Profits earned by Chinese industrial firms in December fell 4.7 per cent from a year earlier, the seventh straight month of declines, as the slowing economy hits sales and forces many companies to cut prices to win business.
The weak performance is bound to spark fresh concerns about investment cuts, job losses and bad loans in the world's second-largest economy, and could put more pressure on China's stock markets, which have been pummelled to 14-month lows.
Industrial profits - which cover large enterprises with annual revenue of more than 20 million yuan ($3.1 million) from their main operations - fell 2.3 per cent in 2015 from 2014, the National Bureau of Statistics(NBS) said on its website on Wednesday.
That compared with 3.3 per cent growth in 2014.
December's profit decline quickened from November's 1.4 per cent drop, marking the longest period of monthly slides since the NBS started collecting the data in 2011.

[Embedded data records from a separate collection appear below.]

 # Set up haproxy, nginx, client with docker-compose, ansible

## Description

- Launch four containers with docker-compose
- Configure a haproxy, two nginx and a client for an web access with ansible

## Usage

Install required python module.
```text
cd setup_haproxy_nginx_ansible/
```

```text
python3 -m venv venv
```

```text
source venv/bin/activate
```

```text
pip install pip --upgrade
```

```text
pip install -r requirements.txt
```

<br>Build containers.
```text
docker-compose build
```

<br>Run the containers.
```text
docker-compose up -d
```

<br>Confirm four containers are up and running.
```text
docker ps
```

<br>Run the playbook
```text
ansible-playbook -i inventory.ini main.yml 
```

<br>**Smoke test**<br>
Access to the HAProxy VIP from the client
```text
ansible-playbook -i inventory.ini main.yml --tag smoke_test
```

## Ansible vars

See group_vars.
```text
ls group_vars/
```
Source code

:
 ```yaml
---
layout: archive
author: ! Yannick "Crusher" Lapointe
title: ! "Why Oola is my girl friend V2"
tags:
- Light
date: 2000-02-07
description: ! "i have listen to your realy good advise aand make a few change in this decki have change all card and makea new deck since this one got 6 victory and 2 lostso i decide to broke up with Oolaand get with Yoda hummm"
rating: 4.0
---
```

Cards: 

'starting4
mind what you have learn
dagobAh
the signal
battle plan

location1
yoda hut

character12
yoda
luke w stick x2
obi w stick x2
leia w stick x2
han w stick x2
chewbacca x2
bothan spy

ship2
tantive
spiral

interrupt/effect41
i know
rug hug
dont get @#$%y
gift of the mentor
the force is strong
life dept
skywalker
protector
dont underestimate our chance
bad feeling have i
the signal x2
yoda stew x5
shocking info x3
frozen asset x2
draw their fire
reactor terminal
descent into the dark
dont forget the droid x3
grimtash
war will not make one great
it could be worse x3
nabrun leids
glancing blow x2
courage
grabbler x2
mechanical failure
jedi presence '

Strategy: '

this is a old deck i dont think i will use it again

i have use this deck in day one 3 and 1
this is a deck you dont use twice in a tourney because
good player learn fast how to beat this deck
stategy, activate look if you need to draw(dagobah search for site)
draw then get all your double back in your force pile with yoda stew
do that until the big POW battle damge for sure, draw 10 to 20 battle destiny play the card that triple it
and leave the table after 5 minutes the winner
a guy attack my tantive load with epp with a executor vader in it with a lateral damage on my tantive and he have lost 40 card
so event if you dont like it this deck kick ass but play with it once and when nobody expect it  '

High costs and tight liquidity curbed companies' production and operations, along with weak domestic and global demand, the NBS said.
"Falling producer prices have further squeezed firms' earnings," said He Ping, an NBS official said in a statement.
The NBS said industrial firms' interest payments fell 2.3 percent in 2015 as interest rate cuts helped lower costs, though most economists say borrowing costs remain too high.
Mining, energy hit hardest
With slowing economic momentum squeezing cash flows and margins for companies across a growing swathe of sectors, profit warnings have flooded out in recent weeks, most notably from firms in the mining and energy sectors.
Profits in the mining sector, often a laggard among all groups, tumbled 58.2 per cent in 2015, due partly to a supply glut and falling global commodity prices.
China Metal Resources Utilization, for example, said on January 22 that 2105 profits are expected to decrease substantially, while China Coal Energy said it was expecting to post a loss.
Among 41 industrial sectors, 29 had year-on-year profit growth in 2015, while 12 reported declines, the NBS data showed.
State-owned firms fared the worst among all companies. Their profits slumped 21.9 per cent in 2015 from a year ago, compared with private firms which saw profits rise 3.7 per cent.
State-owned firms account for a third of total industrial enterprise profits, according to estimates from ING.
China's economic growth cooled to 6.9 per cent in 2015, the slowest pace in a quarter of a century, weighed down by weak demand at home and abroad, industrial overcapacity, slowing investment and a struggling property market.